◆ **DATA**
"""
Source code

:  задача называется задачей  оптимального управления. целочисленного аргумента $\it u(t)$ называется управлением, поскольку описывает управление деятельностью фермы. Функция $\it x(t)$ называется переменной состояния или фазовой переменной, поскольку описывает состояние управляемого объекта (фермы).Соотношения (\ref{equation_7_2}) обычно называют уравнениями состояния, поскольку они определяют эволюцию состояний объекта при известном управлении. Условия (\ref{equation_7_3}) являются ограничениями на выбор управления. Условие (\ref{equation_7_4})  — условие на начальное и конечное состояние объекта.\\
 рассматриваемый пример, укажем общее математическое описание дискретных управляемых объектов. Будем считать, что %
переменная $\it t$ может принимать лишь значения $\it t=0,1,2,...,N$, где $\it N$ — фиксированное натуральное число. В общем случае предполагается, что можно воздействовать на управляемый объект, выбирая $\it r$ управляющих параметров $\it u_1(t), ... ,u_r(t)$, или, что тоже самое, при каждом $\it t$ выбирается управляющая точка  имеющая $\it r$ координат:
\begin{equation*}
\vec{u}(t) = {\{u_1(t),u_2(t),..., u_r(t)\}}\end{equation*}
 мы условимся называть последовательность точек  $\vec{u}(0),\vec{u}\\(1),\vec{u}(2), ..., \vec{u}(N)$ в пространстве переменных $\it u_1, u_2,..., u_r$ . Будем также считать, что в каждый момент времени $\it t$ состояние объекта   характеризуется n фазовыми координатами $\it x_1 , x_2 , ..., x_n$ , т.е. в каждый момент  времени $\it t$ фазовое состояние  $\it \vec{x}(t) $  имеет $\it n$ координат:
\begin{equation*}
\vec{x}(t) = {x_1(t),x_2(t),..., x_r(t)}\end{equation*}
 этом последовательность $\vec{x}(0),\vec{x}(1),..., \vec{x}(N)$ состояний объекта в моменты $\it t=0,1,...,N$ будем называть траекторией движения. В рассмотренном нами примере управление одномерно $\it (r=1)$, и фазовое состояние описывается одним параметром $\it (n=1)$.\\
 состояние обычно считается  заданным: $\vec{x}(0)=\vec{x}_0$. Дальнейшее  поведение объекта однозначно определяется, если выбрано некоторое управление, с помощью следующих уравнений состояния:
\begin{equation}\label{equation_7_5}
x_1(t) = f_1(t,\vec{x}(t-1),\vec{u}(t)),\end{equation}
"""
◆ **WORK ITEM**
Your task is to repeat the data exactly; please include every line.

◆ **EXERCISE OUTPUT**
Source code

:  задача называется задачей  оптимального управления. целочисленного аргумента $\it u(t)$ называется управлением, поскольку описывает управление деятельностью фермы. Функция $\it x(t)$ называется переменной состояния или фазовой переменной, поскольку описывает состояние управляемого объекта (фермы).Соотношения (\ref{equation_7_2}) обычно называют уравнениями состояния, поскольку они определяют эволюцию состояний объекта при известном управлении. Условия (\ref{equation_7_3}) являются ограничениями на выбор управления. Условие (\ref{equation_7_4})  — условие на начальное и конечное состояние объекта.\\
 рассматриваемый пример, укажем общее математическое описание дискретных управляемых объектов. Будем считать, что %
переменная $\it t$ может принимать лишь значения $\it t=0,1,2,...,N$, где $\it N$ — фиксированное натуральное число. В общем случае предполагается, что можно воздействовать на управляемый объект, выбирая $\it r$ управляющих параметров $\it u_1(t), ... ,u_r(t)$, или, что тоже самое, при каждом $\it t$ выбирается управляющая точка  имеющая $\it r$ координат:
\begin{equation*}
\vec{u}(t) = {\{u_1(t),u_2(t),..., u_r(t)\}}\end{equation*}
 мы условимся называть последовательность точек  $\vec{u}(0),\vec{u}\\(1),\vec{u}(2), ..., \vec{u}(N)$ в пространстве переменных $\it u_1, u_2,..., u_r$ . Будем также считать, что в каждый момент времени $\it t$ состояние объекта   характеризуется n фазовыми координатами $\it x_1 , x_2 , ..., x_n$ , т.е. в каждый момент  времени $\it t$ фазовое состояние  $\it \vec{x}(t) $  имеет $\it n$ координат:
\begin{equation*}
\vec{x}(t) = {x_1(t),x_2(t),..., x_r(t)}\end{equation*}
 этом последовательность $\vec{x}(0),\vec{x}(1),..., \vec{x}(N)$ состояний объекта в моменты $\it t=0,1,...,N$ будем называть траекторией движения. В рассмотренном нами примере управление одномерно $\it (r=1)$, и фазовое состояние описывается одним параметром $\it (n=1)$.\\
 состояние обычно считается  заданным: $\vec{x}(0)=\vec{x}_0$. Дальнейшее  поведение объекта однозначно определяется, если выбрано некоторое управление, с помощью следующих уравнений состояния:
\begin{equation}\label{equation_7_5}
x_1(t) = f_1(t,\vec{x}(t-1),\vec{u}(t)),\end{equation}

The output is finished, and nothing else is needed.